→ **Your goal**
An exact copy of all the data is the expected answer.

=======

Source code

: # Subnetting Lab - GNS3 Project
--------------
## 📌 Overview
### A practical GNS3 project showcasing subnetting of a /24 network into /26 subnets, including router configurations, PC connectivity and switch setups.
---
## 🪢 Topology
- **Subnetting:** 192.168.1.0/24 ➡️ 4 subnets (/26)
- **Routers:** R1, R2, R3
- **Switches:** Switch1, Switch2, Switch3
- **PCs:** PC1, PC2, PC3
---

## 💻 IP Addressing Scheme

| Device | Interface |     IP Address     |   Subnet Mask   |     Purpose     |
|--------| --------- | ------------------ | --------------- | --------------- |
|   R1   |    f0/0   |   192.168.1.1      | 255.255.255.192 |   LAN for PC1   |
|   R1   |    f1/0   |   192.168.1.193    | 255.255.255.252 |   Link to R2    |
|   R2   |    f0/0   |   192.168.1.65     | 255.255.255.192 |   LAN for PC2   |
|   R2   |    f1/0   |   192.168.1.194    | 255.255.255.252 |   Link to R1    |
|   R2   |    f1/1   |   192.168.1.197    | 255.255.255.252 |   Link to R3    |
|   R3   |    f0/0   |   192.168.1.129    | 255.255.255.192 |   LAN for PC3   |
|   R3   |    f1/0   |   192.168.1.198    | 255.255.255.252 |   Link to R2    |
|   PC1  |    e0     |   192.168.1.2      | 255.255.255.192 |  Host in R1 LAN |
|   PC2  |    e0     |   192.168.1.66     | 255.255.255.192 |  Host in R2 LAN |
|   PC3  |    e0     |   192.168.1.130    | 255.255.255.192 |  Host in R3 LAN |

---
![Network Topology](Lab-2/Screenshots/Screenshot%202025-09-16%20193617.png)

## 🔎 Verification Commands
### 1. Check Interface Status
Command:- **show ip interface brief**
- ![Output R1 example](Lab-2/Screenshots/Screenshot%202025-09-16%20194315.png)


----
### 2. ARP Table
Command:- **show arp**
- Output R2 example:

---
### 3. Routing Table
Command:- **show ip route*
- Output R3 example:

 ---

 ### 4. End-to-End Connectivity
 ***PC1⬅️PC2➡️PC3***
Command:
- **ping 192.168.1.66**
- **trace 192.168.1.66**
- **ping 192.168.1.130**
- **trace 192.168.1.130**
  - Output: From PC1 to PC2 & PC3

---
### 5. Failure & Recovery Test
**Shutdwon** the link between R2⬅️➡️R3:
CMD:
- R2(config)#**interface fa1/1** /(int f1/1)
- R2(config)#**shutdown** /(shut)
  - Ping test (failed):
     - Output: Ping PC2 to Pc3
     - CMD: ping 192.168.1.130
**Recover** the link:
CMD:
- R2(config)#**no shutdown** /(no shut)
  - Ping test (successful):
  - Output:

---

=======

→ **Solved exercise**
Source code

: # Subnetting Lab - GNS3 Project
--------------
## 📌 Overview
### A practical GNS3 project showcasing subnetting of a /24 network into /26 subnets, including router configurations, PC connectivity and switch setups.
---
## 🪢 Topology
- **Subnetting:** 192.168.1.0/24 ➡️ 4 subnets (/26)
- **Routers:** R1, R2, R3
- **Switches:** Switch1, Switch2, Switch3
- **PCs:** PC1, PC2, PC3
---

## 💻 IP Addressing Scheme

| Device | Interface |     IP Address     |   Subnet Mask   |     Purpose     |
|--------| --------- | ------------------ | --------------- | --------------- |
|   R1   |    f0/0   |   192.168.1.1      | 255.255.255.192 |   LAN for PC1   |
|   R1   |    f1/0   |   192.168.1.193    | 255.255.255.252 |   Link to R2    |
|   R2   |    f0/0   |   192.168.1.65     | 255.255.255.192 |   LAN for PC2   |
|   R2   |    f1/0   |   192.168.1.194    | 255.255.255.252 |   Link to R1    |
|   R2   |    f1/1   |   192.168.1.197    | 255.255.255.252 |   Link to R3    |
|   R3   |    f0/0   |   192.168.1.129    | 255.255.255.192 |   LAN for PC3   |
|   R3   |    f1/0   |   192.168.1.198    | 255.255.255.252 |   Link to R2    |
|   PC1  |    e0     |   192.168.1.2      | 255.255.255.192 |  Host in R1 LAN |
|   PC2  |    e0     |   192.168.1.66     | 255.255.255.192 |  Host in R2 LAN |
|   PC3  |    e0     |   192.168.1.130    | 255.255.255.192 |  Host in R3 LAN |

---
![Network Topology](Lab-2/Screenshots/Screenshot%202025-09-16%20193617.png)

## 🔎 Verification Commands
### 1. Check Interface Status
Command:- **show ip interface brief**
- ![Output R1 example](Lab-2/Screenshots/Screenshot%202025-09-16%20194315.png)


----
### 2. ARP Table
Command:- **show arp**
- Output R2 example:

---
### 3. Routing Table
Command:- **show ip route*
- Output R3 example:

 ---

 ### 4. End-to-End Connectivity
 ***PC1⬅️PC2➡️PC3***
Command:
- **ping 192.168.1.66**
- **trace 192.168.1.66**
- **ping 192.168.1.130**
- **trace 192.168.1.130**
  - Output: From PC1 to PC2 & PC3

---
### 5. Failure & Recovery Test
**Shutdwon** the link between R2⬅️➡️R3:
CMD:
- R2(config)#**interface fa1/1** /(int f1/1)
- R2(config)#**shutdown** /(shut)
  - Ping test (failed):
     - Output: Ping PC2 to Pc3
     - CMD: ping 192.168.1.130
**Recover** the link:
CMD:
- R2(config)#**no shutdown** /(no shut)
  - Ping test (successful):
  - Output:

---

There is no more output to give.